The anticipation of rejoicing in God’s presence sustains pilgrims through the rigors of their long journey to Zion.

God required the nation of Israel to observe three annual festivals: the Feast of Unleavened Bread at Passover in the early spring, the Feast of Pentecost at the ingathering of the first fruits of the harvest at the beginning of the summer season, and the Feast of Tabernacles during the fall harvest (Ex. 23:14-17). Pilgrims were expected to travel to Jerusalem and gather at the temple in Zion, journeying from every corner of the nation, to celebrate God’s goodness and protection and to rejoice in worshiping at his sanctuary.

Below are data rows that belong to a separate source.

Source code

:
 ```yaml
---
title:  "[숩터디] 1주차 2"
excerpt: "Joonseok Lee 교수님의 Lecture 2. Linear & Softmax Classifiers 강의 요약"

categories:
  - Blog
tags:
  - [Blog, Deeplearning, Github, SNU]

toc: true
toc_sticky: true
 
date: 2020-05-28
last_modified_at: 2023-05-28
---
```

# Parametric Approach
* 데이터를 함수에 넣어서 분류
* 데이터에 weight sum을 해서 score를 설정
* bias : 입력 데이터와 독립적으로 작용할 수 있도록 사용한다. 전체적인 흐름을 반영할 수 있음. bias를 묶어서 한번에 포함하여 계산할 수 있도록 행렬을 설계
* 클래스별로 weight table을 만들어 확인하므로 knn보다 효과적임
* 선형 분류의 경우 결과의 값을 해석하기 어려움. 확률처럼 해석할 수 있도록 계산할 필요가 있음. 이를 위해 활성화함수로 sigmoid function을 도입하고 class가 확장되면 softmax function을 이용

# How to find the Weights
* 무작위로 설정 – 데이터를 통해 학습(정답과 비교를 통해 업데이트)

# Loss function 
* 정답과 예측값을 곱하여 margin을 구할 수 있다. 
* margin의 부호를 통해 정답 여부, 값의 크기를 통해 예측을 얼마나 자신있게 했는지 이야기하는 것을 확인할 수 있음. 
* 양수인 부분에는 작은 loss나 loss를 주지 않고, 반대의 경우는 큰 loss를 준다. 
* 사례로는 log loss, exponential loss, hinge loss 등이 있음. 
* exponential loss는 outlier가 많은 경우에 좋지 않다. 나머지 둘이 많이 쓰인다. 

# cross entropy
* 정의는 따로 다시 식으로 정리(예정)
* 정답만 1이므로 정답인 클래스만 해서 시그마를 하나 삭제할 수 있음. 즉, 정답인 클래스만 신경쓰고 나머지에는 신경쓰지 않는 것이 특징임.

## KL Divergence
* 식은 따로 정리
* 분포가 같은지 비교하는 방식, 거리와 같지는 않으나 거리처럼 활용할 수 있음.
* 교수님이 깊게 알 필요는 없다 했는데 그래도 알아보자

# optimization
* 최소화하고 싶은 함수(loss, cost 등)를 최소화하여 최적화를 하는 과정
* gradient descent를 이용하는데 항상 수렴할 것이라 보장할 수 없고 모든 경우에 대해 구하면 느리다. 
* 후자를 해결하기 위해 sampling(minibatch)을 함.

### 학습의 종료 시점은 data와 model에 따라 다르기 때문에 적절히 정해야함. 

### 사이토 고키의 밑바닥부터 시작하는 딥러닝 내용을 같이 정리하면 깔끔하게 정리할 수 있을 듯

While New Testament believers are not commanded to make such regular pilgrimages, we long for the day when our earthly sojourn will be over. Then together we will gather in the heavenly realms to worship in God’s presence in the New Jerusalem. Eliza Hewitt phrased it this way in her Gospel hymn, When We All Get to Heaven: “What a day of rejoicing it will be when we all see Jesus!” Today, whatever our circumstances, we find sustaining grace on our pilgrim way knowing that we will soon be together with the Lord.